## WORK REQUEST
Across the material below, count the lines that include the word "demonstration" and give only that count.

## MATERIAL SHOWN
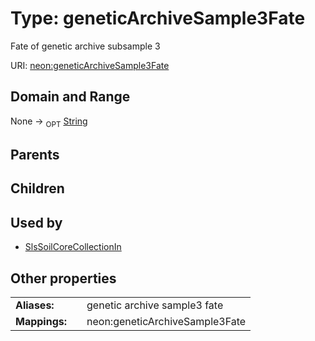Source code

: 
# Type: geneticArchiveSample3Fate


Fate of genetic archive subsample 3

URI: [neon:geneticArchiveSample3Fate](https://data.neonscience.org/geneticArchiveSample3Fate)


## Domain and Range

None ->  <sub>OPT</sub> [String](types/String.md)

## Parents


## Children


## Used by

 * [SlsSoilCoreCollectionIn](SlsSoilCoreCollectionIn.md)

## Other properties

|  |  |  |
| --- | --- | --- |
| **Aliases:** | | genetic archive sample3 fate |
| **Mappings:** | | neon:geneticArchiveSample3Fate |

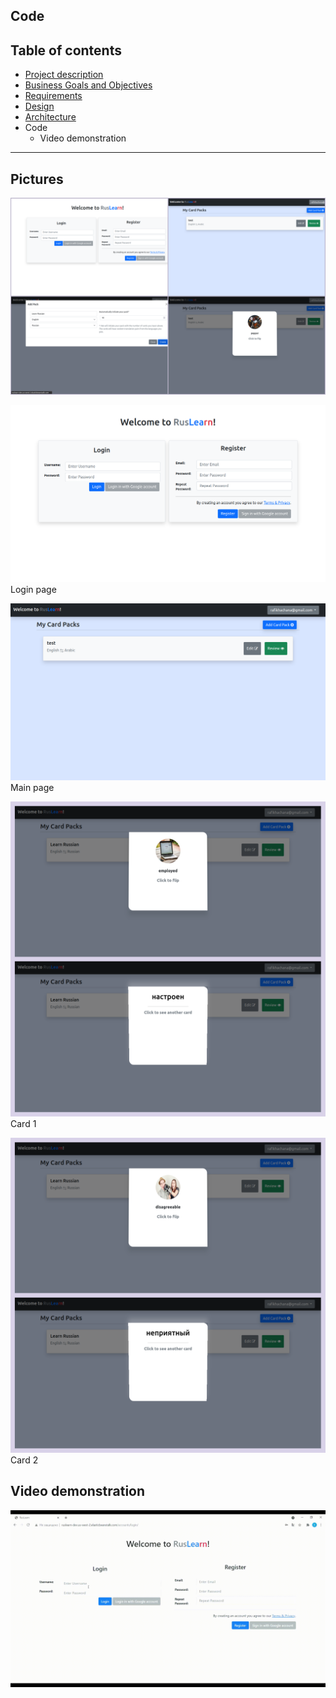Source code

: ## Code

## Table of contents
- [Project description](../README.md)
- [Business Goals and Objectives](./README_buisiness_goals.md)
- [Requirements](./README_req.md)
- [Design](./README_design.md)
- [Architecture](./README_arch.md)
- Code
    - Video demonstration
---
## Pictures
![main_ex](../Docs/Demo/MainEx.png)

![login](../Docs/Demo/LogIn_page.png)
Login page

![main_page](../Docs/Demo/Main_page.png)
Main page

![ex_1](../Docs/Demo/ex1.png)
Card 1

![ex_2](../Docs/Demo/ex2.png)
Card 2

## Video demonstration
![ex_2](../Docs/Demo/Demo.gif)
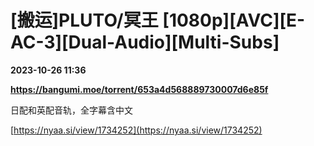 # [搬运]PLUTO/冥王 [1080p][AVC][E-AC-3][Dual-Audio][Multi-Subs]

**2023-10-26 11:36**

**https://bangumi.moe/torrent/653a4d568889730007d6e85f**

日配和英配音轨，全字幕含中文

[https://nyaa.si/view/1734252](https://nyaa.si/view/1734252)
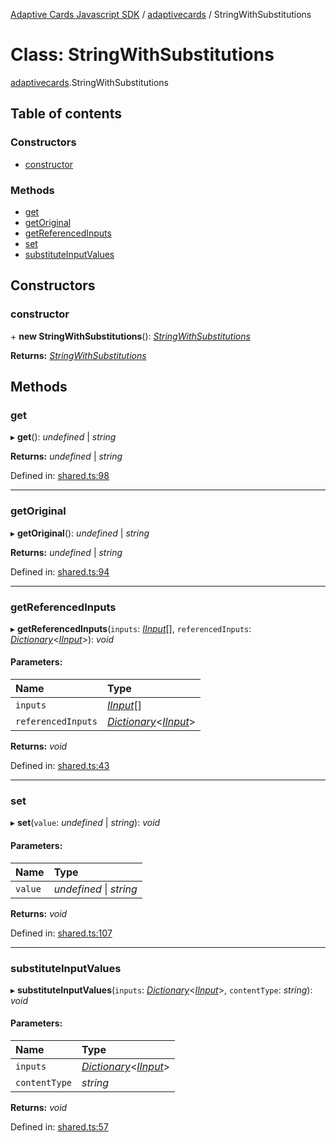 [Adaptive Cards Javascript SDK](../README.md) / [adaptivecards](../modules/adaptivecards.md) / StringWithSubstitutions

# Class: StringWithSubstitutions

[adaptivecards](../modules/adaptivecards.md).StringWithSubstitutions

## Table of contents

### Constructors

- [constructor](adaptivecards.stringwithsubstitutions.md#constructor)

### Methods

- [get](adaptivecards.stringwithsubstitutions.md#get)
- [getOriginal](adaptivecards.stringwithsubstitutions.md#getoriginal)
- [getReferencedInputs](adaptivecards.stringwithsubstitutions.md#getreferencedinputs)
- [set](adaptivecards.stringwithsubstitutions.md#set)
- [substituteInputValues](adaptivecards.stringwithsubstitutions.md#substituteinputvalues)

## Constructors

### constructor

\+ **new StringWithSubstitutions**(): [*StringWithSubstitutions*](shared.stringwithsubstitutions.md)

**Returns:** [*StringWithSubstitutions*](shared.stringwithsubstitutions.md)

## Methods

### get

▸ **get**(): *undefined* \| *string*

**Returns:** *undefined* \| *string*

Defined in: [shared.ts:98](https://github.com/microsoft/AdaptiveCards/blob/0938a1f10/source/nodejs/adaptivecards/src/shared.ts#L98)

___

### getOriginal

▸ **getOriginal**(): *undefined* \| *string*

**Returns:** *undefined* \| *string*

Defined in: [shared.ts:94](https://github.com/microsoft/AdaptiveCards/blob/0938a1f10/source/nodejs/adaptivecards/src/shared.ts#L94)

___

### getReferencedInputs

▸ **getReferencedInputs**(`inputs`: [*IInput*](../interfaces/shared.iinput.md)[], `referencedInputs`: [*Dictionary*](../modules/shared.md#dictionary)<[*IInput*](../interfaces/shared.iinput.md)\>): *void*

#### Parameters:

Name | Type |
:------ | :------ |
`inputs` | [*IInput*](../interfaces/shared.iinput.md)[] |
`referencedInputs` | [*Dictionary*](../modules/shared.md#dictionary)<[*IInput*](../interfaces/shared.iinput.md)\> |

**Returns:** *void*

Defined in: [shared.ts:43](https://github.com/microsoft/AdaptiveCards/blob/0938a1f10/source/nodejs/adaptivecards/src/shared.ts#L43)

___

### set

▸ **set**(`value`: *undefined* \| *string*): *void*

#### Parameters:

Name | Type |
:------ | :------ |
`value` | *undefined* \| *string* |

**Returns:** *void*

Defined in: [shared.ts:107](https://github.com/microsoft/AdaptiveCards/blob/0938a1f10/source/nodejs/adaptivecards/src/shared.ts#L107)

___

### substituteInputValues

▸ **substituteInputValues**(`inputs`: [*Dictionary*](../modules/shared.md#dictionary)<[*IInput*](../interfaces/shared.iinput.md)\>, `contentType`: *string*): *void*

#### Parameters:

Name | Type |
:------ | :------ |
`inputs` | [*Dictionary*](../modules/shared.md#dictionary)<[*IInput*](../interfaces/shared.iinput.md)\> |
`contentType` | *string* |

**Returns:** *void*

Defined in: [shared.ts:57](https://github.com/microsoft/AdaptiveCards/blob/0938a1f10/source/nodejs/adaptivecards/src/shared.ts#L57)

## RESULT BELOW
2